## What you have to do:
Retype every record below exactly as it is written.

Entries taken from a collection
************

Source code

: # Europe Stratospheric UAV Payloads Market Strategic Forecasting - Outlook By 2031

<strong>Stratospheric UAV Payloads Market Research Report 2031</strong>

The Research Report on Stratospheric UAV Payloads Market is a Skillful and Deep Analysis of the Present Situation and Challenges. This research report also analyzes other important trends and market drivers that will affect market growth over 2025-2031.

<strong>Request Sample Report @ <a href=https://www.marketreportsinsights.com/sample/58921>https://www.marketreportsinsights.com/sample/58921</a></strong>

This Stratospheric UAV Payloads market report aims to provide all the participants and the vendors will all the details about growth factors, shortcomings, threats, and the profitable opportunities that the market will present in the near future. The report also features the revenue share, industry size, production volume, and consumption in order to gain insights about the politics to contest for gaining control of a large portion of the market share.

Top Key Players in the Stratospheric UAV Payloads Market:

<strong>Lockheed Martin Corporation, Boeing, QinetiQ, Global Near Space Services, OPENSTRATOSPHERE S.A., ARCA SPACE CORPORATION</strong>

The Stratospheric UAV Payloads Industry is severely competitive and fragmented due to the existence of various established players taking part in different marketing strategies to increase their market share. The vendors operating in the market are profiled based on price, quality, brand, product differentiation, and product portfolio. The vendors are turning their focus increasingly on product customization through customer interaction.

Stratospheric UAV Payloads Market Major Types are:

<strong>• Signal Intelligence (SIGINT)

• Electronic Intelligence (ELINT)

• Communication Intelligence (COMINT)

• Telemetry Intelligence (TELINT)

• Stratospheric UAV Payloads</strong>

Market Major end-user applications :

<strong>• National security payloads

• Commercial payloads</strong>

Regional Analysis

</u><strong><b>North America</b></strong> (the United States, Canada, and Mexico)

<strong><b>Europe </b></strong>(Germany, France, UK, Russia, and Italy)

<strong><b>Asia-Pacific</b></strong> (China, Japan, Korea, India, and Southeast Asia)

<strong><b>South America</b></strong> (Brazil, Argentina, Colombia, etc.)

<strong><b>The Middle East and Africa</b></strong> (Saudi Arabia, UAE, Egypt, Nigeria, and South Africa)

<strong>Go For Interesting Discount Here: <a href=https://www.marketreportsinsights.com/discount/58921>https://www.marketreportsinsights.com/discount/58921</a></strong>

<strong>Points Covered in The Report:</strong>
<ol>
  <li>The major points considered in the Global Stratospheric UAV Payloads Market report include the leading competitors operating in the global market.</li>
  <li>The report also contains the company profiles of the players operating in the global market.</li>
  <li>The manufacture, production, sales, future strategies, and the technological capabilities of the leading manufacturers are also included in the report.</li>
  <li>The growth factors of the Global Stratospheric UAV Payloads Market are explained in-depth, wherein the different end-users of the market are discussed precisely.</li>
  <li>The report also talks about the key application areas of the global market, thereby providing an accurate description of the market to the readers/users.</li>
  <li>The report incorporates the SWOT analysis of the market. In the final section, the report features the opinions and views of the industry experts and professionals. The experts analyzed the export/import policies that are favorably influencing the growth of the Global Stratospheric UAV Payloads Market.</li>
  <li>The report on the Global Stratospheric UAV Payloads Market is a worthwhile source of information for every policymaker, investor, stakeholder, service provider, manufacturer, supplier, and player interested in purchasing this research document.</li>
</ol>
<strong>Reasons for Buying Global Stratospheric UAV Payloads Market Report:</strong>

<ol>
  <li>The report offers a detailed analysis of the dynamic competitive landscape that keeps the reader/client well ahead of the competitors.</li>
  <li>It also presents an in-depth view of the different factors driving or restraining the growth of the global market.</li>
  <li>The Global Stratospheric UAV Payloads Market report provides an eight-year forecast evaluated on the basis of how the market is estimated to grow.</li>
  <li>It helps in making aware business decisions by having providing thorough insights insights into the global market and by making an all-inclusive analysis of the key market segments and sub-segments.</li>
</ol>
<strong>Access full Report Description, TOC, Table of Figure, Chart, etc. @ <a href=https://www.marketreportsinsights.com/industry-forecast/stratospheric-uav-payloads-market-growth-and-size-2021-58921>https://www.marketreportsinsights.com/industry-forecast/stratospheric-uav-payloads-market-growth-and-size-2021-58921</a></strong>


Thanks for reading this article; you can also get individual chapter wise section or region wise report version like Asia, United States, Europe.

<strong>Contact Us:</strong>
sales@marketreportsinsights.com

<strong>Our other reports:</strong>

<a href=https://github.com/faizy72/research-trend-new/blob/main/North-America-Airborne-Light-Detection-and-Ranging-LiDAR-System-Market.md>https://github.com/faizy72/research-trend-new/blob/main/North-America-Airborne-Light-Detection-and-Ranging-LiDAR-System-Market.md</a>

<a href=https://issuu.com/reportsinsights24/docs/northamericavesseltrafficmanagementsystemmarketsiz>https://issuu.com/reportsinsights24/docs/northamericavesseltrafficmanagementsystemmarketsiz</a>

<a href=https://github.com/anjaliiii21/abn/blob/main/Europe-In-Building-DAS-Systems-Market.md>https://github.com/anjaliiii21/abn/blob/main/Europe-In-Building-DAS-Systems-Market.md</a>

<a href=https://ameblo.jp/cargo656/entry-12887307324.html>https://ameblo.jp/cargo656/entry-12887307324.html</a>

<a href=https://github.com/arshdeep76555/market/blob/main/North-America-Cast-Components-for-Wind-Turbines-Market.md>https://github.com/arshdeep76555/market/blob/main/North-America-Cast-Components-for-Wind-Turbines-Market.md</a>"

************

## Answer to this task:
Source code

: # Europe Stratospheric UAV Payloads Market Strategic Forecasting - Outlook By 2031

<strong>Stratospheric UAV Payloads Market Research Report 2031</strong>

The Research Report on Stratospheric UAV Payloads Market is a Skillful and Deep Analysis of the Present Situation and Challenges. This research report also analyzes other important trends and market drivers that will affect market growth over 2025-2031.

<strong>Request Sample Report @ <a href=https://www.marketreportsinsights.com/sample/58921>https://www.marketreportsinsights.com/sample/58921</a></strong>

This Stratospheric UAV Payloads market report aims to provide all the participants and the vendors will all the details about growth factors, shortcomings, threats, and the profitable opportunities that the market will present in the near future. The report also features the revenue share, industry size, production volume, and consumption in order to gain insights about the politics to contest for gaining control of a large portion of the market share.

Top Key Players in the Stratospheric UAV Payloads Market:

<strong>Lockheed Martin Corporation, Boeing, QinetiQ, Global Near Space Services, OPENSTRATOSPHERE S.A., ARCA SPACE CORPORATION</strong>

The Stratospheric UAV Payloads Industry is severely competitive and fragmented due to the existence of various established players taking part in different marketing strategies to increase their market share. The vendors operating in the market are profiled based on price, quality, brand, product differentiation, and product portfolio. The vendors are turning their focus increasingly on product customization through customer interaction.

Stratospheric UAV Payloads Market Major Types are:

<strong>• Signal Intelligence (SIGINT)

• Electronic Intelligence (ELINT)

• Communication Intelligence (COMINT)

• Telemetry Intelligence (TELINT)

• Stratospheric UAV Payloads</strong>

Market Major end-user applications :

<strong>• National security payloads

• Commercial payloads</strong>

Regional Analysis

</u><strong><b>North America</b></strong> (the United States, Canada, and Mexico)

<strong><b>Europe </b></strong>(Germany, France, UK, Russia, and Italy)

<strong><b>Asia-Pacific</b></strong> (China, Japan, Korea, India, and Southeast Asia)

<strong><b>South America</b></strong> (Brazil, Argentina, Colombia, etc.)

<strong><b>The Middle East and Africa</b></strong> (Saudi Arabia, UAE, Egypt, Nigeria, and South Africa)

<strong>Go For Interesting Discount Here: <a href=https://www.marketreportsinsights.com/discount/58921>https://www.marketreportsinsights.com/discount/58921</a></strong>

<strong>Points Covered in The Report:</strong>
<ol>
  <li>The major points considered in the Global Stratospheric UAV Payloads Market report include the leading competitors operating in the global market.</li>
  <li>The report also contains the company profiles of the players operating in the global market.</li>
  <li>The manufacture, production, sales, future strategies, and the technological capabilities of the leading manufacturers are also included in the report.</li>
  <li>The growth factors of the Global Stratospheric UAV Payloads Market are explained in-depth, wherein the different end-users of the market are discussed precisely.</li>
  <li>The report also talks about the key application areas of the global market, thereby providing an accurate description of the market to the readers/users.</li>
  <li>The report incorporates the SWOT analysis of the market. In the final section, the report features the opinions and views of the industry experts and professionals. The experts analyzed the export/import policies that are favorably influencing the growth of the Global Stratospheric UAV Payloads Market.</li>
  <li>The report on the Global Stratospheric UAV Payloads Market is a worthwhile source of information for every policymaker, investor, stakeholder, service provider, manufacturer, supplier, and player interested in purchasing this research document.</li>
</ol>
<strong>Reasons for Buying Global Stratospheric UAV Payloads Market Report:</strong>

<ol>
  <li>The report offers a detailed analysis of the dynamic competitive landscape that keeps the reader/client well ahead of the competitors.</li>
  <li>It also presents an in-depth view of the different factors driving or restraining the growth of the global market.</li>
  <li>The Global Stratospheric UAV Payloads Market report provides an eight-year forecast evaluated on the basis of how the market is estimated to grow.</li>
  <li>It helps in making aware business decisions by having providing thorough insights insights into the global market and by making an all-inclusive analysis of the key market segments and sub-segments.</li>
</ol>
<strong>Access full Report Description, TOC, Table of Figure, Chart, etc. @ <a href=https://www.marketreportsinsights.com/industry-forecast/stratospheric-uav-payloads-market-growth-and-size-2021-58921>https://www.marketreportsinsights.com/industry-forecast/stratospheric-uav-payloads-market-growth-and-size-2021-58921</a></strong>


Thanks for reading this article; you can also get individual chapter wise section or region wise report version like Asia, United States, Europe.

<strong>Contact Us:</strong>
sales@marketreportsinsights.com

<strong>Our other reports:</strong>

<a href=https://github.com/faizy72/research-trend-new/blob/main/North-America-Airborne-Light-Detection-and-Ranging-LiDAR-System-Market.md>https://github.com/faizy72/research-trend-new/blob/main/North-America-Airborne-Light-Detection-and-Ranging-LiDAR-System-Market.md</a>

<a href=https://issuu.com/reportsinsights24/docs/northamericavesseltrafficmanagementsystemmarketsiz>https://issuu.com/reportsinsights24/docs/northamericavesseltrafficmanagementsystemmarketsiz</a>

<a href=https://github.com/anjaliiii21/abn/blob/main/Europe-In-Building-DAS-Systems-Market.md>https://github.com/anjaliiii21/abn/blob/main/Europe-In-Building-DAS-Systems-Market.md</a>

<a href=https://ameblo.jp/cargo656/entry-12887307324.html>https://ameblo.jp/cargo656/entry-12887307324.html</a>

<a href=https://github.com/arshdeep76555/market/blob/main/North-America-Cast-Components-for-Wind-Turbines-Market.md>https://github.com/arshdeep76555/market/blob/main/North-America-Cast-Components-for-Wind-Turbines-Market.md</a>"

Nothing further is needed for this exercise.